Flatpak solves this with platforms. You can base a package on the gnome platform for example and get a whole bunch of the most used libraries.
But even without platforms, disk space is one of the most abundant resources right now. You could install millions of libraries in the space of a single AAA game.
I have a KDE desktop, are you trying to imply that only one of the dozens of applications provided by it actually use Qt? That only one of the dozens of image related programs use libpng, libtiff,libjpeg, etc. ? Or are you just citing a highly misleading statistic?
If its the former then its a non issue. Storage is cheap and plentiful and code takes up little space relative to other assets such as multimedia content.
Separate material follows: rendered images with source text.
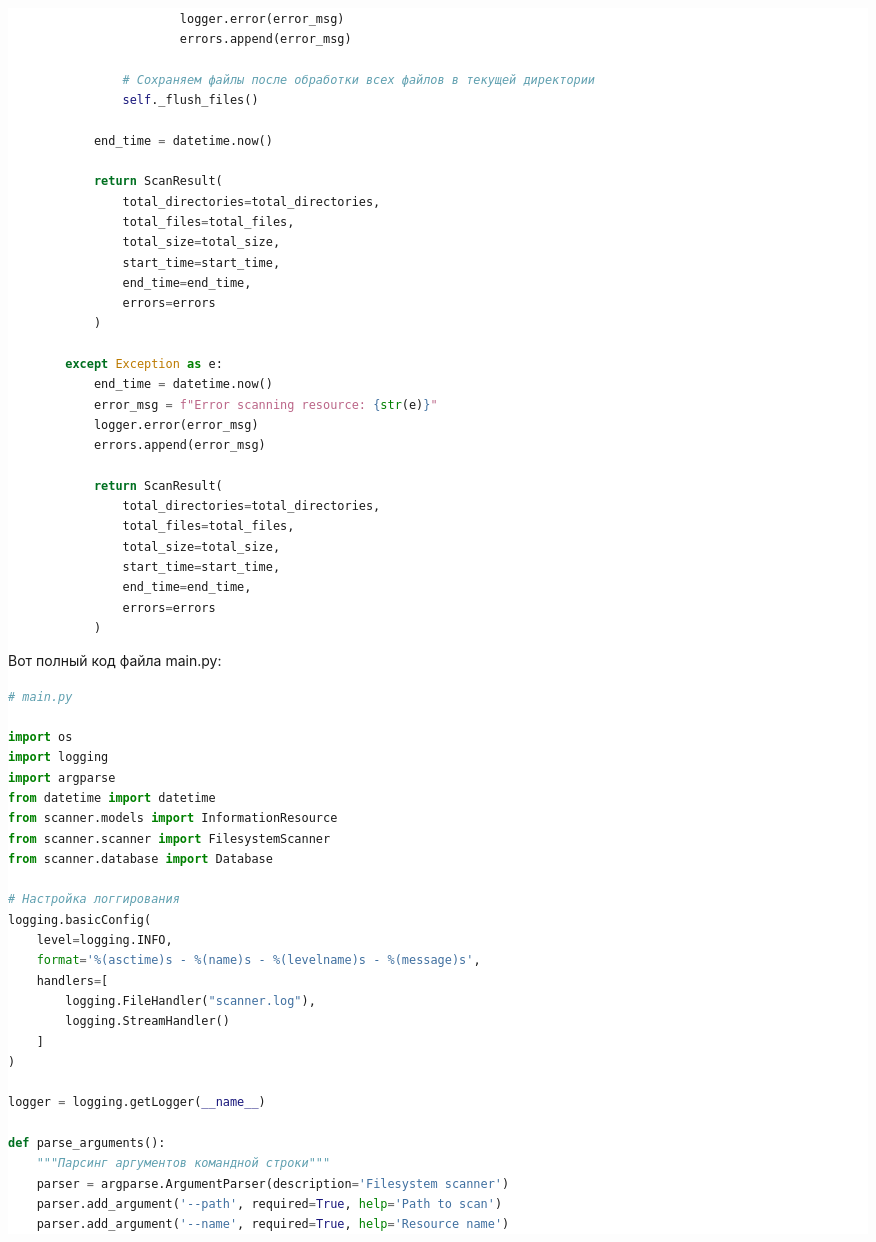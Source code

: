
 ```python
	                    logger.error(error_msg)
	                    errors.append(error_msg)

	            # Сохраняем файлы после обработки всех файлов в текущей директории
	            self._flush_files()

		    end_time = datetime.now()

	        return ScanResult(
	            total_directories=total_directories,
	            total_files=total_files,
	            total_size=total_size,
	            start_time=start_time,
	            end_time=end_time,
	            errors=errors
	        )

	    except Exception as e:
	        end_time = datetime.now()
	        error_msg = f"Error scanning resource: {str(e)}"
	        logger.error(error_msg)
	        errors.append(error_msg)

	        return ScanResult(
	            total_directories=total_directories,
	            total_files=total_files,
	            total_size=total_size,
	            start_time=start_time,
	            end_time=end_time,
	            errors=errors
	        )
```


Вот полный код файла main.py:

```python
# main.py

import os
import logging
import argparse
from datetime import datetime
from scanner.models import InformationResource
from scanner.scanner import FilesystemScanner
from scanner.database import Database

# Настройка логгирования
logging.basicConfig(
    level=logging.INFO,
    format='%(asctime)s - %(name)s - %(levelname)s - %(message)s',
    handlers=[
        logging.FileHandler("scanner.log"),
        logging.StreamHandler()
    ]
)

logger = logging.getLogger(__name__)

def parse_arguments():
    """Парсинг аргументов командной строки"""
    parser = argparse.ArgumentParser(description='Filesystem scanner')
    parser.add_argument('--path', required=True, help='Path to scan')
    parser.add_argument('--name', required=True, help='Resource name')
```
If its the latter then I don't know what to tell you other than practical issues are more important than style ones when making practical software. The community has voted and decided that classic package management doesn't cut it and easy of installing software is important.
And I have to agree with them. Time and time again we've been shown that friction to users doing whatever it is they want is the biggest barrier to adoption. Its easy for tech types like ourselves to get stuck in the weeds of the computer. But to most its a means to an end and if it isn't facilitating that then they will find another.
There have been some experiments in btrfs to enable inband dedup on arbitrary writes, but nothing that made it in there as yet.
Note however that the discussion misses on the fact that Flatpak itself does perform dedup by using ostree for on-disk storage. ostree implements data structures and ideas very similar to git sans the version control.